Ph.D. 2000, Chemical Physics, Texas A&M University
Diploma, 1996, Condensed Matter Physics, The "Abduis Salam" Center for Theoretical Physics, Italy
B.S. 1992, Physics, University of Bucharest, Romania



Research interest is in atomistic and multi-scale computational aspects of materials science, with emphasis on the mechanical and thermal properties at the nano-scale. The prevalent theoretical methods developed and employed in our group are classical and tight-binding molecular dynamics, and the distinct element method. We use these methods for various purposes, including (i) to investigate the thermal properties of nano-system (to study for example the heat flux within a material in order to evaluate its heat conductivity coefficient [1]); (ii) to describe the fundamental mechanical deformations of nano-materials (to explore mechanical response of carbon nanotubes and their assemblies, like nano-films and nano-ropes [2]); and (iii) to determine an optimal equilibrium nano-structure (i.e., to locate a minima on the multidimensional potential-energy hypersurface [3]). In our group, we published over fifty refereed papers in top journals, like Nature Physics, Physical Review Letters, Small, and ACS Nano.

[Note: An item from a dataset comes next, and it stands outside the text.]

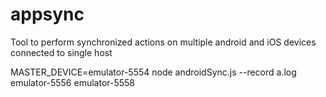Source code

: # appsync
Tool to perform synchronized actions on multiple android and iOS devices connected to single host


MASTER_DEVICE=emulator-5554 node androidSync.js --record a.log emulator-5556 emulator-5558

[1] Xiong, S.; Ma, J.; Volz, S.; Dumitrică, T. (2014) Thermally-Active Screw Dislocations in Si Nanowires and Nanotubes, Small doi: 10.1002/smll.201302966.

[2] Ostanin, I.; Ballarini, R.; Potyondy, D.; Dumitrică, T. (2013) A distinct element method for large scale simulations of carbon nanotube assemblies. J. Mech. Phys. Sol. 61: 762.

[3] Tapasztó, L. et al. (2012) Breakdown of continuum mechanics for nanometre-wavelength rippling of graphene. Nature Phys. 8: 739.